Common values are the glue that bind the relationship and keep it going beyond the initial stage of infatuation. You might think it’s great that you’re getting a job offer with a company that’s going to pay you a million dollars a year until you hear that what you’re going to be doing is rolling in feces for twenty hours a day (hey, no judgement here – I just know I wouldn’t take the money if that’s what it entailed, but that’s not everyone’s standards). Similarly, an employer might really like a person’s resume and decide to bring them in for an interview, but once they have them in a face to face setting realize that they just look good on paper and are articulating they do not actually have the right combination of skills to get the job done because they misrepresented themselves on their resume. In a dating context, the gold-digger might be physically attractive, but completely intellectually vapid. If the wealthy person only values having a pretty piece of eye-candy around them, then there won’t be any problems. However, if they happen to want someone who not only looks good but actually happens to be intelligent and capable of producing some wealth themselves, they’re likely going to move on to a different person because it’s not a good fit.

Finally, I am the kind of person that actively seeks out ways to improve myself and my surroundings, and that’s why the opportunity for shared personal growth is immensely important to me, and any relationship I enter that will endure will have to continue to encourage me to become the best version of myself. Most of the time, if you really try to figure out why you weren’t happy with a previous job, it’ll likely be because you weren’t being challenged to work towards your full potential. I’m not talking about the terrible jobs out there with crazy employers and co-workers and dangerous work environments (these are more like abusive relationships – toxic and emotionally and possibly physically damaging and not ideal for anyone) but rather those jobs where you’re initially happy but then become dissatisfied with and then you leave. You leave because it’s best for you, because you’re no longer being motivated to be productive there and so you’ll seek out somewhere new. Employers let people go because it ceases to be the case that the employee(s) are contributing to the long-term goals of the company, and I’m sure it’s not a decision that’s entered lightly at companies that have a good management team. In dating contexts, if you care about someone you ought to want what’s best for them. No one on this planet is perfect, despite the misconception that many seem to have that they alone are free of any flaws.
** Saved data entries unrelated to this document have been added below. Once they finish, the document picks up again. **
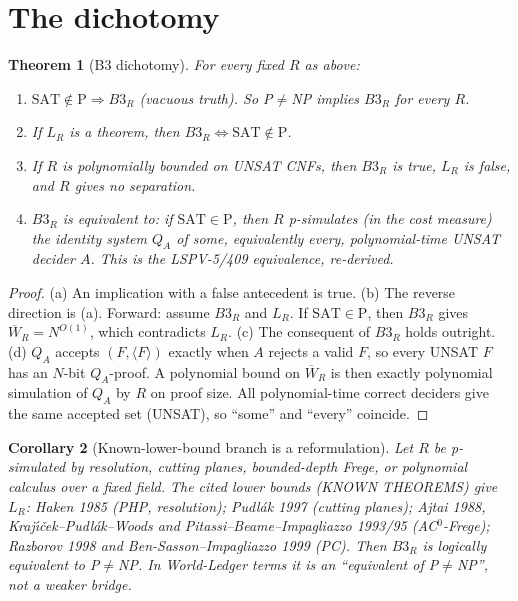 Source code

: \documentclass[11pt]{article}
\newtheorem{theorem}{Theorem}
\newtheorem{corollary}[theorem]{Corollary}
\newcommand{\Wb}{\overline W}
\newcommand{\SAT}{\mathrm{SAT}}
\begin{document}
\section{The dichotomy}
\begin{theorem}[B3 dichotomy]\label{thm:dich}
For every fixed $R$ as above:
\begin{enumerate}
\item[(a)] $\SAT\notin\mathrm P\Rightarrow B3_R$ (vacuous truth). So P$\neq$NP implies $B3_R$ for \emph{every} $R$.
\item[(b)] If $L_R$ is a theorem, then $B3_R\iff \SAT\notin\mathrm P$.
\item[(c)] If $R$ is polynomially bounded on UNSAT CNFs, then $B3_R$ is true, $L_R$ is false, and $R$ gives no separation.
\item[(d)] $B3_R$ is equivalent to: if $\SAT\in\mathrm P$, then $R$ p-simulates (in the cost measure) the identity system $Q_A$ of some, equivalently every, polynomial-time UNSAT decider $A$. This is the LSPV-5/409 equivalence, re-derived.
\end{enumerate}
\end{theorem}
\begin{proof}
(a) An implication with a false antecedent is true. (b) The reverse direction is (a).
Forward: assume $B3_R$ and $L_R$. If $\SAT\in\mathrm P$, then $B3_R$ gives
$\Wb_R=N^{O(1)}$, which contradicts $L_R$. (c) The consequent of $B3_R$ holds outright.
(d) $Q_A$ accepts $(F,\langle F\rangle)$ exactly when $A$ rejects a valid $F$, so every
UNSAT $F$ has an $N$-bit $Q_A$-proof. A polynomial bound on $\Wb_R$ is then exactly
polynomial simulation of $Q_A$ by $R$ on proof size. All polynomial-time correct
deciders give the same accepted set (UNSAT), so ``some'' and ``every'' coincide.
\end{proof}

\begin{corollary}[Known-lower-bound branch is a reformulation]\label{cor:weak}
Let $R$ be p-simulated by resolution, cutting planes, bounded-depth Frege, or
polynomial calculus over a fixed field. The cited lower bounds (KNOWN THEOREMS)
give $L_R$: Haken 1985 (PHP, resolution); Pudl\'ak 1997 (cutting planes);
Ajtai 1988, Kraj\'{\i}\v{c}ek--Pudl\'ak--Woods and Pitassi--Beame--Impagliazzo 1993/95 (AC$^0$-Frege);
Razborov 1998 and Ben-Sasson--Impagliazzo 1999 (PC). Then $B3_R$ is
\emph{logically equivalent} to P$\neq$NP. In World-Ledger terms it is an
``equivalent of P$\neq$NP'', not a weaker bridge.
\end{corollary}
\end{document}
I know I’m not perfect. I don’t expect the person I’m with to be perfect, either. However, I do put in the effort to be a good person, and I recognize that my pursuit of being the better me will always be a work in progress. All I’m looking for is a person who will see this quality in me and recognize it because they also possess it, and find it valuable. In return, I can guarantee that the journey we embark upon together will be worthwhile. How can I make that statement? Because I know that I will not be their better half, but rather their equal.